Terça-feira da Primeira Semana
O que é que obtemos com a prática espiritual? Espera-se que não seja nada de importante para converter em dinheiro ou para tornar o nosso CV mais interessante. Quando Jesus fala da oração, do jejum e de dar esmola, Ele desaponta o ego pela forma como o coloca fora do radar, fora de qualquer fonte de orgulho ou de autocongratulação. “Que a vossa mão esquerda não saiba o que faz a mão direita”, quando derdes esmola, diz Ele. Não só não somos autorizados a procurar o reconhecimento dos outros; o próprio ego auto-observador não é autorizado a entrar no jogo. “Secreto” é a palavra que Ele usa mais do que uma vez – em Grego é “mysterion”. Não extraiais a prática espiritual do reino do mistério, do conhecimento unitivo, onde não há actores nem uma plateia para a apreciar.
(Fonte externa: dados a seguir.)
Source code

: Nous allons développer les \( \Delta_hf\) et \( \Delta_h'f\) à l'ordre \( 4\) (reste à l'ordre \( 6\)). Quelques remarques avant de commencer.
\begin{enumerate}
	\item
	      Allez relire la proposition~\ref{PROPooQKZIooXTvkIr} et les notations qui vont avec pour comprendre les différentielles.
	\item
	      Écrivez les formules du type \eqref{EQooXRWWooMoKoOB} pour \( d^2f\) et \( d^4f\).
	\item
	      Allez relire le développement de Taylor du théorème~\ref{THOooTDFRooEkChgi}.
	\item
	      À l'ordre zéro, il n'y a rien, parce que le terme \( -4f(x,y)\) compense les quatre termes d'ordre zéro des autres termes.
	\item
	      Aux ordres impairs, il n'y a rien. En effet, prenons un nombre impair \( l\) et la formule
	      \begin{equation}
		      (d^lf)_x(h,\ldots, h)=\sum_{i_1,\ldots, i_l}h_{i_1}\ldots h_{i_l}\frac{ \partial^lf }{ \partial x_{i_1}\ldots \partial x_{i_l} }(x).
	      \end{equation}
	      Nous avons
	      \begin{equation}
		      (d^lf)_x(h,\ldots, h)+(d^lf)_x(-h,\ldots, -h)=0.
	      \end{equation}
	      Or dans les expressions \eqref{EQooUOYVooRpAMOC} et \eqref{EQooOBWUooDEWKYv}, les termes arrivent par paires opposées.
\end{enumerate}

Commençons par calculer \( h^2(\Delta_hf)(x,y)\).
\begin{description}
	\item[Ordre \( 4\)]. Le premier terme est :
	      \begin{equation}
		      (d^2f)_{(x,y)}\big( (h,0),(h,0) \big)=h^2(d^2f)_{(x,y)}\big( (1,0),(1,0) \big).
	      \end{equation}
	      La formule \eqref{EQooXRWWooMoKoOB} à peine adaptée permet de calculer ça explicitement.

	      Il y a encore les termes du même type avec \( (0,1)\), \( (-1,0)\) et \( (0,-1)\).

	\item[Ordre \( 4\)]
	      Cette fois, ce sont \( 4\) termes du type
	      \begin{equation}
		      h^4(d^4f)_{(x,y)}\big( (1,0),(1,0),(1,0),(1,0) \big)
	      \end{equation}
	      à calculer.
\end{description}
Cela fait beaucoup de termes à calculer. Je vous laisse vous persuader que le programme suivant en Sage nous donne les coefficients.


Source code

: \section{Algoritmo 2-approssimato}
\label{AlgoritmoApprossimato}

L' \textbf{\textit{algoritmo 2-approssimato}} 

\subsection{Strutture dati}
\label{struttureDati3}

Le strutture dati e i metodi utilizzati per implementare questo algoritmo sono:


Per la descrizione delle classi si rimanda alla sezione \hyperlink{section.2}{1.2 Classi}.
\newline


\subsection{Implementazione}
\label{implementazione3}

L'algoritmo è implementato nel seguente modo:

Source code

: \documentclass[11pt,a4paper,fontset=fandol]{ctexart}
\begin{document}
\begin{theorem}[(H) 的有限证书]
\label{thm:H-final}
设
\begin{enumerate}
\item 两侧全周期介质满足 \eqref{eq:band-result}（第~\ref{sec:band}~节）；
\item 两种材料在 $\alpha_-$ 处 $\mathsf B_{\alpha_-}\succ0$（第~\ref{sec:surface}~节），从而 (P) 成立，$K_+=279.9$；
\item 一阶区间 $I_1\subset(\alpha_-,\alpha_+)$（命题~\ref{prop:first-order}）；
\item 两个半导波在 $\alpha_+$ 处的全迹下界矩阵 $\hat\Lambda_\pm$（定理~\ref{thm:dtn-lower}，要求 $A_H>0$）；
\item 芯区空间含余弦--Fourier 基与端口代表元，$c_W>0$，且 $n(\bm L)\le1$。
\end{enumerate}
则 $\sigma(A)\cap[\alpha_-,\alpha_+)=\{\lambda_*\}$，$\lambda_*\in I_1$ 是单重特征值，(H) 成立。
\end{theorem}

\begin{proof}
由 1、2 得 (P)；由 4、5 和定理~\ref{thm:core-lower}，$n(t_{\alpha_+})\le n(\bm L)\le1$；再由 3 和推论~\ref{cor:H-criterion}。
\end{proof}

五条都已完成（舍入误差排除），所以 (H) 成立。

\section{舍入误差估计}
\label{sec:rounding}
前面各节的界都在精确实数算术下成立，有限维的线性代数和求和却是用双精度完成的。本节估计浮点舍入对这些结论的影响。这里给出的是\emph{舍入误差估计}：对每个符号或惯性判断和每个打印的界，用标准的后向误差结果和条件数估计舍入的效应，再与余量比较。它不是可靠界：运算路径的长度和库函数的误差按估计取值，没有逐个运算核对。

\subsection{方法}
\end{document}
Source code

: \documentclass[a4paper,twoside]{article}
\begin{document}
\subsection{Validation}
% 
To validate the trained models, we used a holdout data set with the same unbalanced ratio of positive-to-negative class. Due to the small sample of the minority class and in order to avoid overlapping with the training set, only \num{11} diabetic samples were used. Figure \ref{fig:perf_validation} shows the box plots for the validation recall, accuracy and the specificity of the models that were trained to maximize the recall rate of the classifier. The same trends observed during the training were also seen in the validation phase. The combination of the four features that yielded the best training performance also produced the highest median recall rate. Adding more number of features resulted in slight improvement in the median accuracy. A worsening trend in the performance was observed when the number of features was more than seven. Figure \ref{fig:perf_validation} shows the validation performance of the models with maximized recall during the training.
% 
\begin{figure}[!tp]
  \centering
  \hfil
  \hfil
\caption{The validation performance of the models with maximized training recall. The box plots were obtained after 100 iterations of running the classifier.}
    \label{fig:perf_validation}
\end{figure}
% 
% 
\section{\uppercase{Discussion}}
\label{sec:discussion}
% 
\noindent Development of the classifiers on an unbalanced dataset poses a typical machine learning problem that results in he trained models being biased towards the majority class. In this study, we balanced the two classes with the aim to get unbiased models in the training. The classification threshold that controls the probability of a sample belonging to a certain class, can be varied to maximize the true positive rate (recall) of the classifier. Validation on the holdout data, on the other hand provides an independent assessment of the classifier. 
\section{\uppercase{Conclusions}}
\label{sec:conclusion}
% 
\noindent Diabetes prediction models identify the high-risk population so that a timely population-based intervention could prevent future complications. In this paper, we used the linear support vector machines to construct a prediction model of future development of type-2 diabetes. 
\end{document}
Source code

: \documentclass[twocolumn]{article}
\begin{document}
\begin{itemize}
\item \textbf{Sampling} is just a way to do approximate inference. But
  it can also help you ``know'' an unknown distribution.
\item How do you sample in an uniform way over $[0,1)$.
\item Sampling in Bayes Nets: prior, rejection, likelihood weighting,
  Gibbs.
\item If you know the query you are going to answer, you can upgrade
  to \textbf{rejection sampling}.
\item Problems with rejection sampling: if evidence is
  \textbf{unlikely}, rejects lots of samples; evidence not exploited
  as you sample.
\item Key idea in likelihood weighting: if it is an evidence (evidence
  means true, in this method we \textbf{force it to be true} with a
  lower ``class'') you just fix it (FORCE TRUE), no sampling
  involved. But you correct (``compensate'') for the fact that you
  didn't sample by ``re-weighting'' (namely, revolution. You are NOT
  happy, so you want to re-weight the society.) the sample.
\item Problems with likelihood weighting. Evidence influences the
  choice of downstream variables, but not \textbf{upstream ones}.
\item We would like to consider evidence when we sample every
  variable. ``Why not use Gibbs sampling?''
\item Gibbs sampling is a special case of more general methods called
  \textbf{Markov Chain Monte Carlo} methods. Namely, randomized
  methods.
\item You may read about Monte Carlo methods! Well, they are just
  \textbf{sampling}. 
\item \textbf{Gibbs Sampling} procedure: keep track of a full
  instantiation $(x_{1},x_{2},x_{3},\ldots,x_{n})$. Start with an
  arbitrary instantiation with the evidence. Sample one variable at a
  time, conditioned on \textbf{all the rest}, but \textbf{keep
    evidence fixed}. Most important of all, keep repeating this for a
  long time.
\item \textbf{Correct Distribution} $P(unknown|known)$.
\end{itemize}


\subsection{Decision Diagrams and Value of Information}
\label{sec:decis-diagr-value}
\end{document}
Esta consciência-desapegada-de-si-mesmo é, na realidade, uma forma mais elevada de consciência. Por muito difícil que possa ser para nós abdicar da nossa posição na torre de controlo do ego, de facto, vemos e conhecemos muito mais quando o fazemos. O difícil que é abrir mão da atenção autocentrada fica evidente assim que nos sentamos para meditar e manter a nossa atenção sobre o mantra. O quão “gratificante” isto é torna-se evidente pelos frutos que surgem por toda a nossa vida, surpreendentemente e maravilhosamente, como se fossem flores primaveris, simples, mas duma beleza de partir o coração, que emergem do solo estéril na mudança de estação.
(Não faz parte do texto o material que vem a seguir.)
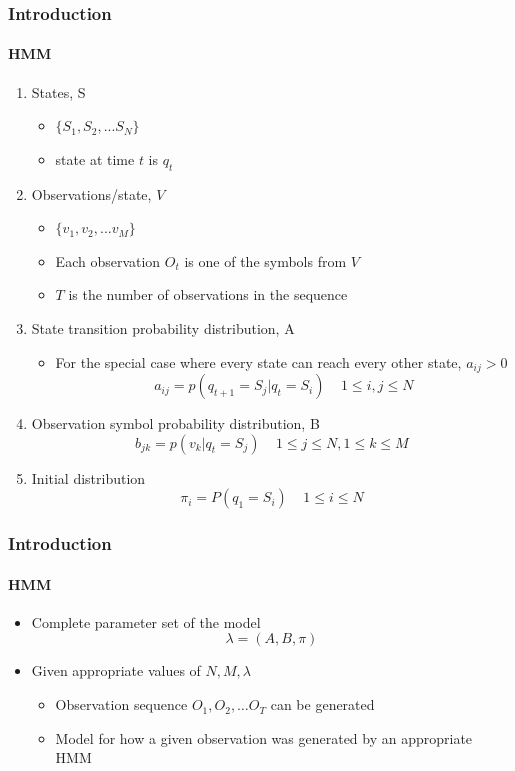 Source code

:\begin{frame}
\frametitle{Introduction}
\framesubtitle{HMM}
\logoCSIPCPL\mypagenum
	\begin{enumerate}
		\item {\color{red} States, S} 
			\begin{itemize}
				\item $\{S_1, S_2, ... S_N\}$
				\item state at time $t$ is $q_t$
			\end{itemize}
		\item {\color{red} Observations/state, $V$}
			\begin{itemize}
				\item $\{v_1, v_2, ... v_M\}$
				\item Each observation $O_t$ is one of the symbols from $V$
				\item $T$ is the number of observations in the sequence
			\end{itemize}
		\item {\color{red} State transition probability distribution, A}  
			\begin{itemize}
				\item For the special case where every state can reach every other state, $a_{ij}>0$
					\begin{equation*}
						a_{ij} = p(q_{t+1}=S_j|q_t=S_i)  \ \ \ \ \ 1 \leq i, j \leq N
					\end{equation*}
			\end{itemize}
		\item {\color{red}Observation symbol probability distribution, B}
			\begin{equation*}
				b_{jk} = p(v_k|q_t=S_j)  \ \ \ \ \ 1 \leq j \leq N,  1 \leq k \leq M
			\end{equation*}
		\item {\color{red}Initial distribution}
			\begin{equation*}
				\pi_i	= P(q_1=S_i) \ \ \ \ \ 1 \leq i \leq N
			\end{equation*}
	\end{enumerate}
\end{frame}





\begin{frame}
\frametitle{Introduction}
\framesubtitle{HMM}
\logoCSIPCPL\mypagenum
	\begin{itemize}
		\item Complete parameter set of the model
				\begin{equation*}
					\lambda = (A, B, \pi)
				\end{equation*}
		\item Given appropriate values of $N, M, \lambda$
			\begin{itemize}
				\item Observation sequence $O_1, O_2, \ldots O_T$ can be generated
				\item Model for how a given observation was generated by an appropriate HMM
			\end{itemize}
	\end{itemize}
\end{frame}


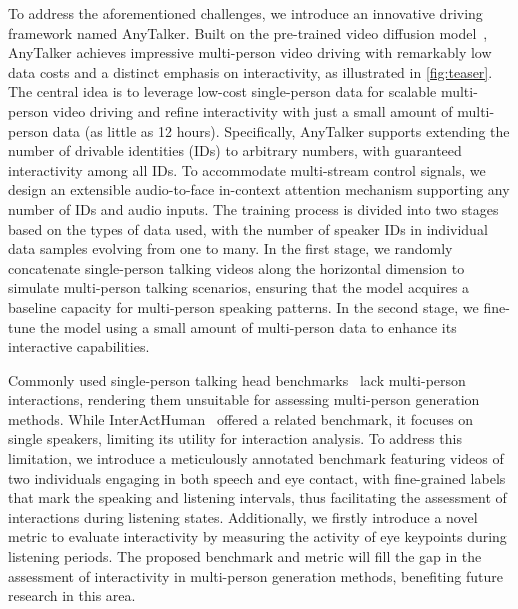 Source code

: To address the aforementioned challenges, we introduce an innovative driving framework named AnyTalker. 
Built on the pre-trained video diffusion model~\cite{wan2025wan}, AnyTalker achieves impressive multi-person video driving with remarkably low data costs and a distinct emphasis on interactivity, as illustrated in \cref{fig:teaser}.
The central idea is to leverage low-cost single-person data for scalable multi-person video driving and refine interactivity with just a small amount of multi-person data (as little as 12 hours). 
Specifically, AnyTalker supports extending the number of drivable identities (IDs) to arbitrary numbers, with guaranteed interactivity among all IDs. 
To accommodate multi-stream control signals, we design an extensible audio-to-face in-context attention mechanism supporting any number of IDs and audio inputs.
The training process is divided into two stages based on the types of data used, with the number of speaker IDs in individual data samples evolving from one to many.
In the first stage, we randomly concatenate single-person talking videos along the horizontal dimension to simulate multi-person talking scenarios, ensuring that the model acquires a baseline capacity for multi-person speaking patterns. 
In the second stage, we fine-tune the model using a small amount of multi-person data to enhance its interactive capabilities.

Commonly used single-person talking head benchmarks~\cite{zhang2021flow, xie2022vfhq, zhu2022celebv} lack multi-person interactions, rendering them unsuitable for assessing multi-person generation methods.
While InterActHuman~\cite{wang2025interacthuman} offered a related benchmark, it focuses on single speakers, limiting its utility for interaction analysis. 
To address this limitation, we introduce a meticulously annotated benchmark featuring videos of two individuals engaging in both speech and eye contact, with fine-grained labels that mark the speaking and listening intervals, thus facilitating the assessment of interactions during listening states.
Additionally, we firstly introduce a novel metric to evaluate interactivity by measuring the activity of eye keypoints during listening periods. 
The proposed benchmark and metric will fill the gap in the assessment of interactivity in multi-person generation methods, benefiting future research in this area.

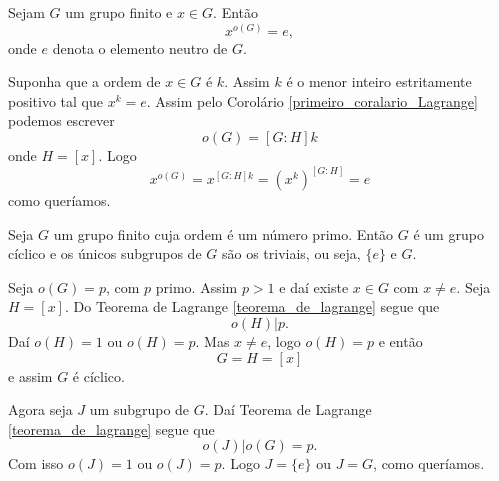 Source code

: \begin{corolario}
    Sejam $G$ um grupo finito e $x \in G$. Então
    \[
        x^{o(G)} = e,
    \]
    onde $e$ denota o elemento neutro de $G$.
\end{corolario}
\begin{prova}
    Suponha que a ordem de $x \in G$ é $k$. Assim $k$ é o menor inteiro estritamente positivo tal que $x^k = e$. Assim pelo Corolário \eqref{primeiro_coralario_Lagrange} podemos escrever
    \[
        o(G) = [G : H]k
    \]
    onde $H = [x]$. Logo
    \[
        x^{o(G)} = x^{[G : H]k} = (x^k)^{[G : H]} = e
    \]
    como queríamos.
\end{prova}

\begin{corolario}
    Seja $G$ um grupo finito cuja ordem é um número primo. Então $G$ é um grupo cíclico e os únicos subgrupos de $G$ são os triviais, ou seja, $\{e\}$ e $G$.
\end{corolario}
\begin{prova}
    Seja $o(G) = p$, com $p$ primo. Assim $p > 1$ e daí existe $x \in G$ com $x \ne e$. Seja $H = [x]$. Do Teorema de Lagrange \eqref{teorema_de_lagrange} segue que
    \[
        o(H) | p.
    \]
    Daí $o(H) = 1$ ou $o(H) = p$. Mas $x \ne e$, logo $o(H) = p$ e então
    \[
        G = H = [x]
    \]
    e assim $G$ é cíclico.

    Agora seja $J$ um subgrupo de $G$. Daí Teorema de Lagrange \eqref{teorema_de_lagrange} segue que
    \[
        o(J) | o(G) = p.
    \]
    Com isso $o(J) = 1$ ou $o(J) = p$. Logo $J = \{e\}$ ou $J = G$, como queríamos.

\end{prova}
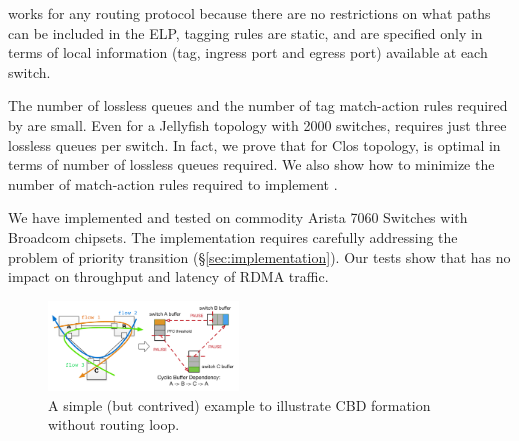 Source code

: \sysname{} works for any routing protocol because there are no restrictions on
what paths can be included in the ELP, tagging rules are static, and are
specified only in terms of local information (tag, ingress port and egress port)
available at each switch.

The number of lossless queues and the number of tag match-action rules required
by \sysname{} are small.  Even for a Jellyfish topology with 2000 switches,
\sysname{} requires just three lossless queues per switch.  In fact, we prove
that for Clos topology,  \sysname{} is optimal in terms of number of lossless
queues required.  We also show how to minimize the number of match-action rules
required to implement \sysname{}.

We have implemented and tested \sysname{} on commodity Arista 7060 Switches with
Broadcom chipsets. The implementation requires carefully addressing the problem
of priority transition (\S\ref{sec:implementation}). Our tests show that
\sysname{} has no impact on throughput and latency of RDMA traffic.

\begin{figure}[t]
		\centering
		\includegraphics[width=0.45\textwidth] {figs/deadlock}
		\vspace{-1em}
		\caption{A simple (but contrived) example to illustrate CBD formation
		without routing loop.}
		\vspace{-1em}
		\label{fig:basic_deadlock}
\end{figure}
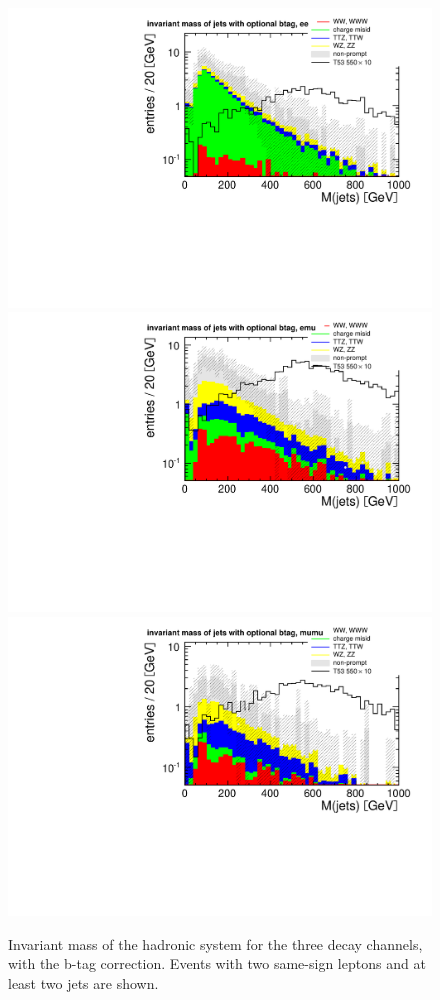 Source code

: \begin{figure}[htb]
    \centering
    \includegraphics[width=.7\textwidth]{images/pdf/had_mass_optional_btag_ee_0}
    \includegraphics[width=.7\textwidth]{images/pdf/had_mass_optional_btag_emu_0}
    \includegraphics[width=.7\textwidth]{images/pdf/had_mass_optional_btag_mumu_0}
    \caption{Invariant mass of the hadronic system for the three decay
    channels, with the b-tag correction. Events with two same-sign leptons and at least
two jets are shown.}
    \label{fig:had_mass_optional_btag_app}
\end{figure}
Muitas pessoas religiosas pensam que a recompensa é um razoável entendimento do que obtemos da prática espiritual e do exercício da virtude. Mas é apenas uma metáfora. Deus recompensa tanto como pune. A própria ideia de mérito, que enche a cabeça de muitos budistas, cristãos, hindus e judeus, é esquiva. É uma mercantilização do que é espiritual, que é imensurável e que reside apenas no carácter secreto do mistério. O mérito é difícil de separar da auto-satisfação. Assim, o que obtemos da observação quaresmal e da nossa prática quotidiana é a simplicidade. Não há fim para a simplicidade e, portanto, ela não é um objectivo a atingir. A certo ponto, o desejo de ser simples dissipa-se e apenas nos tornamos verdadeiramente simples quando paramos de pensar nisso. S. Tomás de Aquino pensava que “Deus é infinitamente simples”. (Que grande alívio saber que somos criados, redimidos e amados por um Deus assim.)
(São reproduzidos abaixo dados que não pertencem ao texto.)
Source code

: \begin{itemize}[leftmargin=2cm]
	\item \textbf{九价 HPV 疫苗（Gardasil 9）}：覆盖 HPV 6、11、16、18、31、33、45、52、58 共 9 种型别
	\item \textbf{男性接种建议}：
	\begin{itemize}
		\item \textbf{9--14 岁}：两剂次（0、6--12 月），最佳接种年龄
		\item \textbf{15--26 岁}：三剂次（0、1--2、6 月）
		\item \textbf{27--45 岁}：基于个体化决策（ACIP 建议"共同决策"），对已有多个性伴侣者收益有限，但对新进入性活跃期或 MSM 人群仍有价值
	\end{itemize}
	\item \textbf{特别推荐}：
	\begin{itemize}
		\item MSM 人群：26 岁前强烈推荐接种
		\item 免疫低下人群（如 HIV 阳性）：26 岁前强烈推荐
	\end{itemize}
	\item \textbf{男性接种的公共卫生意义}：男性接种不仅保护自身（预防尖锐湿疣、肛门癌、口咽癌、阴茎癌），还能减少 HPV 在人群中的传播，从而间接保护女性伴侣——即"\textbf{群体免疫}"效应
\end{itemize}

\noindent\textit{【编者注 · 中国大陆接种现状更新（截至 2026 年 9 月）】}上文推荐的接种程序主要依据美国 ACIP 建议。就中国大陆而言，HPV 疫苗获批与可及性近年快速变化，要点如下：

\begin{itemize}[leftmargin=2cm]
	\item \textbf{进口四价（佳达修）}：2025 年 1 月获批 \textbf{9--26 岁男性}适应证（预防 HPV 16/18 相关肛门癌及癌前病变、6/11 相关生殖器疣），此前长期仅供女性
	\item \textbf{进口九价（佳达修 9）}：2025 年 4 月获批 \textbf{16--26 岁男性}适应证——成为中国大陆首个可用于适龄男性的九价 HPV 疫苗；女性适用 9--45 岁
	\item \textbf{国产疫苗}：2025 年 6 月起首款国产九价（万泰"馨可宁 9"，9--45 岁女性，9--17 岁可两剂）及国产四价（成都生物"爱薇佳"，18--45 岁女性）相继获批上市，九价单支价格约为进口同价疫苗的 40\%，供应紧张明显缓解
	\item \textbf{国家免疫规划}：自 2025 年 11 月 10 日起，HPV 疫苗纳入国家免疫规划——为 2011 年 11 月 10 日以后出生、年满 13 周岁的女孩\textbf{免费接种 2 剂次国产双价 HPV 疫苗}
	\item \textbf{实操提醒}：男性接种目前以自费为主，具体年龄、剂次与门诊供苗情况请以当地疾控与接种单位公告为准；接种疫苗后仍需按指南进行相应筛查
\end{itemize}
O significado da nossa prática é o de que nos tornamos como Deus, simples (por nos tornarmos como Jesus). O ego não gosta disto, ao princípio, pois ele quer apenas ser como o brilho dos óscares ou os ícones de sucesso entronizados pelos media. Mas o ego, como uma criança gananciosa, pode aprender a crescer. Aprendemos que a simplicidade acontece por meio de um processo duro, mas necessário, de des-ilusionismo.
Quando dizemos “sinto-me desiludido” ou “as pessoas estão desiludidas com a política, a religião, os jornalistas, os banqueiros …”, parece triste e um desapontamento. Temos que pensar no que é que isso significa para podermos dizer “viva, estou desiludido”.